Records for processing:
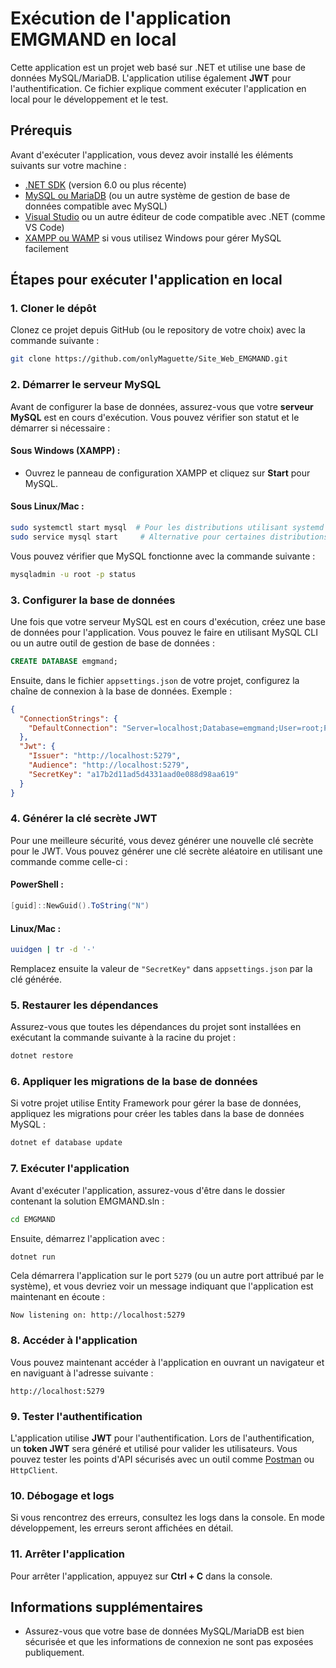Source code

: # Exécution de l'application EMGMAND en local

Cette application est un projet web basé sur .NET et utilise une base de données MySQL/MariaDB. L'application utilise également **JWT** pour l'authentification. Ce fichier explique comment exécuter l'application en local pour le développement et le test.

## Prérequis

Avant d'exécuter l'application, vous devez avoir installé les éléments suivants sur votre machine :

- [.NET SDK](https://dotnet.microsoft.com/download/dotnet) (version 6.0 ou plus récente)
- [MySQL ou MariaDB](https://dev.mysql.com/downloads/installer/) (ou un autre système de gestion de base de données compatible avec MySQL)
- [Visual Studio](https://visualstudio.microsoft.com/downloads/) ou un autre éditeur de code compatible avec .NET (comme VS Code)
- [XAMPP ou WAMP](https://www.apachefriends.org/) si vous utilisez Windows pour gérer MySQL facilement

## Étapes pour exécuter l'application en local

### 1. Cloner le dépôt

Clonez ce projet depuis GitHub (ou le repository de votre choix) avec la commande suivante :

```bash
git clone https://github.com/onlyMaguette/Site_Web_EMGMAND.git
```

### 2. Démarrer le serveur MySQL

Avant de configurer la base de données, assurez-vous que votre **serveur MySQL** est en cours d'exécution. Vous pouvez vérifier son statut et le démarrer si nécessaire :

#### Sous Windows (XAMPP) :

- Ouvrez le panneau de configuration XAMPP et cliquez sur **Start** pour MySQL.

#### Sous Linux/Mac :

```bash
sudo systemctl start mysql  # Pour les distributions utilisant systemd
sudo service mysql start     # Alternative pour certaines distributions
```

Vous pouvez vérifier que MySQL fonctionne avec la commande suivante :

```bash
mysqladmin -u root -p status
```

### 3. Configurer la base de données

Une fois que votre serveur MySQL est en cours d'exécution, créez une base de données pour l'application. Vous pouvez le faire en utilisant MySQL CLI ou un autre outil de gestion de base de données :

```sql
CREATE DATABASE emgmand;
```

Ensuite, dans le fichier `appsettings.json` de votre projet, configurez la chaîne de connexion à la base de données. Exemple :

```json
{
  "ConnectionStrings": {
    "DefaultConnection": "Server=localhost;Database=emgmand;User=root;Password=yourpassword;"
  },
  "Jwt": {
    "Issuer": "http://localhost:5279",
    "Audience": "http://localhost:5279",
    "SecretKey": "a17b2d11ad5d4331aad0e088d98aa619"
  }
}
```

### 4. Générer la clé secrète JWT

Pour une meilleure sécurité, vous devez générer une nouvelle clé secrète pour le JWT. Vous pouvez générer une clé secrète aléatoire en utilisant une commande comme celle-ci :

#### PowerShell :

```powershell
[guid]::NewGuid().ToString("N")
```

#### Linux/Mac :

```bash
uuidgen | tr -d '-'
```

Remplacez ensuite la valeur de `"SecretKey"` dans `appsettings.json` par la clé générée.

### 5. Restaurer les dépendances

Assurez-vous que toutes les dépendances du projet sont installées en exécutant la commande suivante à la racine du projet :

```bash
dotnet restore
```

### 6. Appliquer les migrations de la base de données

Si votre projet utilise Entity Framework pour gérer la base de données, appliquez les migrations pour créer les tables dans la base de données MySQL :

```bash
dotnet ef database update
```

### 7. Exécuter l'application

Avant d'exécuter l'application, assurez-vous d'être dans le dossier contenant la solution EMGMAND.sln :

```bash
cd EMGMAND
```

Ensuite, démarrez l'application avec :

```bash
dotnet run
```

Cela démarrera l'application sur le port `5279` (ou un autre port attribué par le système), et vous devriez voir un message indiquant que l'application est maintenant en écoute :

```
Now listening on: http://localhost:5279
```

### 8. Accéder à l'application

Vous pouvez maintenant accéder à l'application en ouvrant un navigateur et en naviguant à l'adresse suivante :

```
http://localhost:5279
```

### 9. Tester l'authentification

L'application utilise **JWT** pour l'authentification. Lors de l'authentification, un **token JWT** sera généré et utilisé pour valider les utilisateurs. Vous pouvez tester les points d'API sécurisés avec un outil comme [Postman](https://www.postman.com/) ou `HttpClient`.

### 10. Débogage et logs

Si vous rencontrez des erreurs, consultez les logs dans la console. En mode développement, les erreurs seront affichées en détail.

### 11. Arrêter l'application

Pour arrêter l'application, appuyez sur **Ctrl + C** dans la console.

## Informations supplémentaires
- Assurez-vous que votre base de données MySQL/MariaDB est bien sécurisée et que les informations de connexion ne sont pas exposées publiquement.
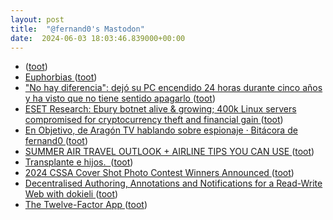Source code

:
 ```yaml
---
layout: post
title:  "@fernand0's Mastodon"
date:  2024-06-03 18:03:46.839000+00:00
---
```

*  [ ](https://mastodon.social/@vrruiz) ([toot](https://mastodon.social/@fernand0/112554005419566794))
*  [Euphorbias ](https://www.flickr.com/photos/fernand0/53763928434) ([toot](https://mastodon.social/@fernand0/112553934946371411))
*  ["No hay diferencia": dejó su PC encendido 24 horas durante cinco años y ha visto que no tiene sentido apagarlo ](https://www.genbeta.com/windows/no-hay-diferencia-dejo-su-pc-encendido-24-horas-durante-cinco-anos-ha-visto-que-no-tiene-sentido-apagarl) ([toot](https://mastodon.social/@fernand0/112553793366438022))
*  [ESET Research: Ebury botnet alive & growing; 400k Linux servers compromised for cryptocurrency theft and financial gain ](https://www.eset.com/us/about/newsroom/press-releases/eset-research-ebury-botnet-alive-growing) ([toot](https://mastodon.social/@fernand0/112553719493819749))
*  [En Objetivo, de Aragón TV hablando sobre espionaje · Bitácora de fernand0 ](http://blog.elmundoesimperfecto.com/2024/06/01/objetivoAragonEspias) ([toot](https://mastodon.social/@fernand0/112553401350920398))
*  [SUMMER AIR TRAVEL OUTLOOK + AIRLINE TIPS YOU CAN USE ](https://blog.flightaware.com/summer-air-travel-outloo) ([toot](https://mastodon.social/@fernand0/112553382026508806))
*  [Transplante e hijos.  ](https://avecesunafoto.wordpress.com/2024/06/03/transplante-e-hijos) ([toot](https://mastodon.social/@fernand0/112553377943132115))
*  [2024 CSSA Cover Shot Photo Contest Winners Announced ](https://cactusandsucculentsociety.org/2024/05/23/2024-cssa-cover-shot-photo-contest-winners-announced) ([toot](https://mastodon.social/@fernand0/112553150515139662))
*  [Decentralised Authoring, Annotations and Notifications for a Read-Write Web with dokieli ](https://csarven.ca/dokieli-rw) ([toot](https://mastodon.social/@fernand0/112552963508549242))
*  [The Twelve-Factor App ](https://12factor.net) ([toot](https://mastodon.social/@fernand0/112552756633255294))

Task brief: Repeat the records above exactly, from the first line through the line that contains "- [.NET SDK](https://dotnet.microsoft.com/download/dotnet)", and leave out the pictures.

The completed task:
Source code

: # Exécution de l'application EMGMAND en local

Cette application est un projet web basé sur .NET et utilise une base de données MySQL/MariaDB. L'application utilise également **JWT** pour l'authentification. Ce fichier explique comment exécuter l'application en local pour le développement et le test.

## Prérequis

Avant d'exécuter l'application, vous devez avoir installé les éléments suivants sur votre machine :

- [.NET SDK](https://dotnet.microsoft.com/download/dotnet) (version 6.0 ou plus récente)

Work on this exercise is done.